Мы вовсе не утверждаем, что Макиавелли совершенно холоден и беспристрастен. Наоборот, он предоставляет еще одно доказательство, что великие силы интеллекта вырастают из великих страстей. Макиавелли был не просто патриотом, патриотическая страсть приводила в движение его ум. Хорошо таким писателям, как лорд Морли [309] , представлять Макиавелли в виде осторожного, бездушного хирурга, безразличного к извращениям морали и занятого только своими клиническими исследованиями. Лорду Морли не довелось, подобно Макиавелли, увидеть свою страну разодранной, разграбленной и униженной не просто иностранными завоевателями, но иностранными завоевателями, которых призвали враждующие местные правители. Унижение Италии было для Макиавелли личным унижением, оно лежит у истоков его мысли и его сочинений.
309
Лорд Морли, Джон (1838–1923) — английский государственный деятель и писатель, автор книг об Эдмунде Берке (1867, 1879), Оливере Кромвеле (1900), цикла лекций о Макиавелли, прочитанном в Оксфорде в 1897 г., и др.

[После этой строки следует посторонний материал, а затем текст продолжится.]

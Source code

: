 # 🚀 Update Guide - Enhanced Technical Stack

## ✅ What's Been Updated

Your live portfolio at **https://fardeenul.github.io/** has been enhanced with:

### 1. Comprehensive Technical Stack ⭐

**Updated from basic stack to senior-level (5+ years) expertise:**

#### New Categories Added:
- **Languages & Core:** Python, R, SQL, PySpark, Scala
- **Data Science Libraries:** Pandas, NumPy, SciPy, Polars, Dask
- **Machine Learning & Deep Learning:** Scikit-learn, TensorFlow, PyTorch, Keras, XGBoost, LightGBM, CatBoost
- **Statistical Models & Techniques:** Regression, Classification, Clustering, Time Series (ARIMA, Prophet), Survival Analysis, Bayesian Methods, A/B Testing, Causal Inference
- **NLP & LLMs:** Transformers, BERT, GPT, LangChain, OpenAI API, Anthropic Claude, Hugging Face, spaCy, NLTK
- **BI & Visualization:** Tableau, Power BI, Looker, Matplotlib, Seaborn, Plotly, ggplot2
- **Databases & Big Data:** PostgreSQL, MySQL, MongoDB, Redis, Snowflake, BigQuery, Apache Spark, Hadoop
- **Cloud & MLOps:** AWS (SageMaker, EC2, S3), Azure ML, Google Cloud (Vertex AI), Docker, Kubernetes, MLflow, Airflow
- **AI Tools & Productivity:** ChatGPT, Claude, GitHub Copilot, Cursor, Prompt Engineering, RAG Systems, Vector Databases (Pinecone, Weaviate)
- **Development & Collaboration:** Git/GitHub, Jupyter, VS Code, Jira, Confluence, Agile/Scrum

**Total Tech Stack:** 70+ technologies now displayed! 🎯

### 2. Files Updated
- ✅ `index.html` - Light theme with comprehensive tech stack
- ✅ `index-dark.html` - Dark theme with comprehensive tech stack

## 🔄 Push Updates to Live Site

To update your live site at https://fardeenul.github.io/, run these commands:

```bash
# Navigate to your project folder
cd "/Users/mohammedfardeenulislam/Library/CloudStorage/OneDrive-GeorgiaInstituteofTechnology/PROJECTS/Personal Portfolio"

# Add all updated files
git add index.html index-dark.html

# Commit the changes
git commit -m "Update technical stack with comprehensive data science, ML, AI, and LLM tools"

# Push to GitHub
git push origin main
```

Этот мощный национализм, несомненно, подавил и исказил в душе Макиавелли все прочие моральные и духовные ценности. Если они и встречаются в его трудах, то всегда трактуются лишь в их отношении к государству. Государство в его понимании — нечто великое и благородное. Сам он становится советником Государя только потому, что печется о благе всего общества. К человеку, вроде Наполеона, который высоко ценил Макиавелли и чье восприятие реальности делало фигуру Макиавелли весьма привлекательной в его глазах, сам Макиавелли мог бы почувствовать лишь отвращение; для него он был бы еще одним иностранным узурпатором и беспредельным эгоистом, не более. К тому же Макиавелли и не заинтересован в современной идее империи; объединенная Италия была пределом его мечтаний. На самом деле, читая наиболее значительное его произведение "Рассуждения по поводу первой декады Тита Ливия", мы часто ощущаем, что он гораздо более восхищается Римом республиканским, нежели императорским. Первая его мысль всегда о мире, благоденствии и счастье подданных, при этом он хорошо знает, что счастье это состоит не только в мире и преуспеянии. Оно зависит от добродетели граждан и в свою очередь поддерживает ее. Гражданские добродетели не могут существовать без определенной меры свободы, и он постоянно озабочен, насколько достижима такая относительная свобода:
"Стремления свободного народа редко бывают губительными для свободы, ибо они порождаются либо притеснениями, либо опасениями народа, что его хотят притеснять. Если опасения эти необоснованны, надежным средством против них является сходка, на которой какой-нибудь уважаемый человек произносит речь и доказывает в ней народу, что тот заблуждается. Несмотря на то, что народ, по словам Туллия, невежествен, он способен воспринять истину и легко уступает, когда человек, заслуживающий доверия, говорит ему правду" [310] .
310
"Стремления свободного народа редко бывают губительными для свободы… народ, по словам Туллия, невежествен…" — Н. Макиавелли "Рассуждение о первой декаде Тита Ливия". Кн. 1, гл. IV (перевод Р. Хлодовского). Тит Ливий (59 г. до н. э. — 17 г. н. э.) — римский историк, автор "Истории Рима от основания города" (142 книги, из них сохранились 1—10 — о событиях до 293 г. до н. э., 21–45), идеализировал Рим, видел руку судьбы в его превращении из заурядного города в могущественную Римскую империю; представлял современникам героических предков, пытаясь противодействовать падению нравов. Туллий — Марк Туллий Цицерон (106-43 г. до н. э.), римский политик, оратор, писатель; о невежестве народа писал, в частности, в "Диалоге о природе Богов" (II, 72).